• **PROBLEM REQUIREMENTS**
An exact copy of the entries is needed, with every picture left out.

:: SUPPLIED INFORMATION ::

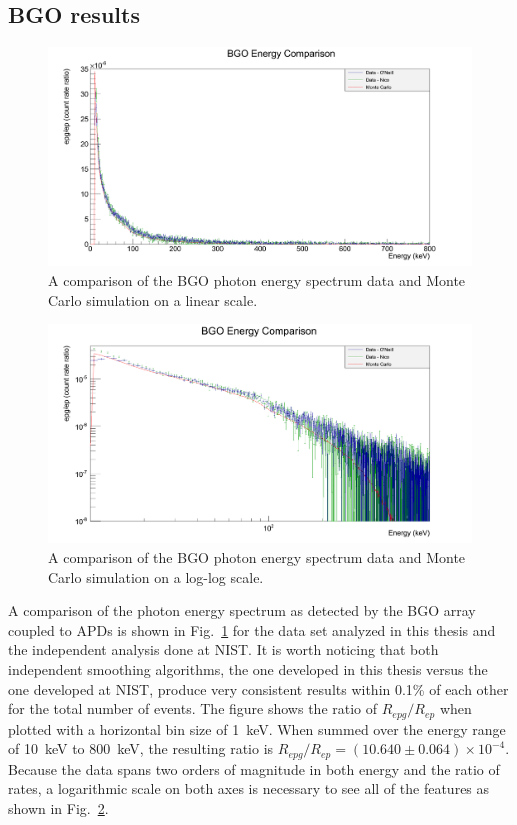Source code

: \documentclass[oneside,12pt]{memoir}
\begin{document}
\subsection{BGO results}
\label{sec:bgo_results}
\begin{figure}[t]
	\includegraphics[width=\textwidth]
		{bgo_comparison.png}
	\caption[Comparison of BGO data and Monte Carlo on a linear scale.]{A comparison of the BGO photon energy spectrum data and Monte Carlo simulation on a linear scale.}
	\label{fig:bgo_mc_comp}
\end{figure}
\begin{figure}[t]
	\includegraphics[width=\textwidth]
		{bgo_comparison_log_log.png}
	\caption[Comparison of BGO data and Monte Carlo on a log-log scale.]{A comparison of the BGO photon energy spectrum data and Monte Carlo simulation on a log-log scale.}
	\label{fig:bgo_mc_comp_log}
\end{figure}
A comparison of the photon energy spectrum as detected by the BGO array coupled to APDs is shown in Fig.~\ref{fig:bgo_mc_comp} for the data set analyzed in this thesis and the independent analysis done at NIST. It is worth noticing that both independent smoothing algorithms, the one developed in this thesis versus the one developed at NIST,  produce very consistent results within 0.1\% of each other for the total number of events. The figure shows the ratio of $R_{epg}/R_{ep}$ when plotted with a horizontal bin size of 1~keV. When summed over the energy range of 10~keV to 800~keV, the resulting ratio is $R_{epg}/R_{ep}=(10.640 \pm 0.064)\times 10^{-4}$. Because the data spans two orders of magnitude in both energy and the ratio of rates, a logarithmic scale on both axes is necessary to see all of the features as shown in Fig.~\ref{fig:bgo_mc_comp_log}.\par
\end{document}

:::

• **REPLY TO THE TASK**
Source code

: \documentclass[oneside,12pt]{memoir}
\begin{document}
\subsection{BGO results}
\label{sec:bgo_results}
\begin{figure}[t]
	\includegraphics[width=\textwidth]
		{bgo_comparison.png}
	\caption[Comparison of BGO data and Monte Carlo on a linear scale.]{A comparison of the BGO photon energy spectrum data and Monte Carlo simulation on a linear scale.}
	\label{fig:bgo_mc_comp}
\end{figure}
\begin{figure}[t]
	\includegraphics[width=\textwidth]
		{bgo_comparison_log_log.png}
	\caption[Comparison of BGO data and Monte Carlo on a log-log scale.]{A comparison of the BGO photon energy spectrum data and Monte Carlo simulation on a log-log scale.}
	\label{fig:bgo_mc_comp_log}
\end{figure}
A comparison of the photon energy spectrum as detected by the BGO array coupled to APDs is shown in Fig.~\ref{fig:bgo_mc_comp} for the data set analyzed in this thesis and the independent analysis done at NIST. It is worth noticing that both independent smoothing algorithms, the one developed in this thesis versus the one developed at NIST,  produce very consistent results within 0.1\% of each other for the total number of events. The figure shows the ratio of $R_{epg}/R_{ep}$ when plotted with a horizontal bin size of 1~keV. When summed over the energy range of 10~keV to 800~keV, the resulting ratio is $R_{epg}/R_{ep}=(10.640 \pm 0.064)\times 10^{-4}$. Because the data spans two orders of magnitude in both energy and the ratio of rates, a logarithmic scale on both axes is necessary to see all of the features as shown in Fig.~\ref{fig:bgo_mc_comp_log}.\par
\end{document}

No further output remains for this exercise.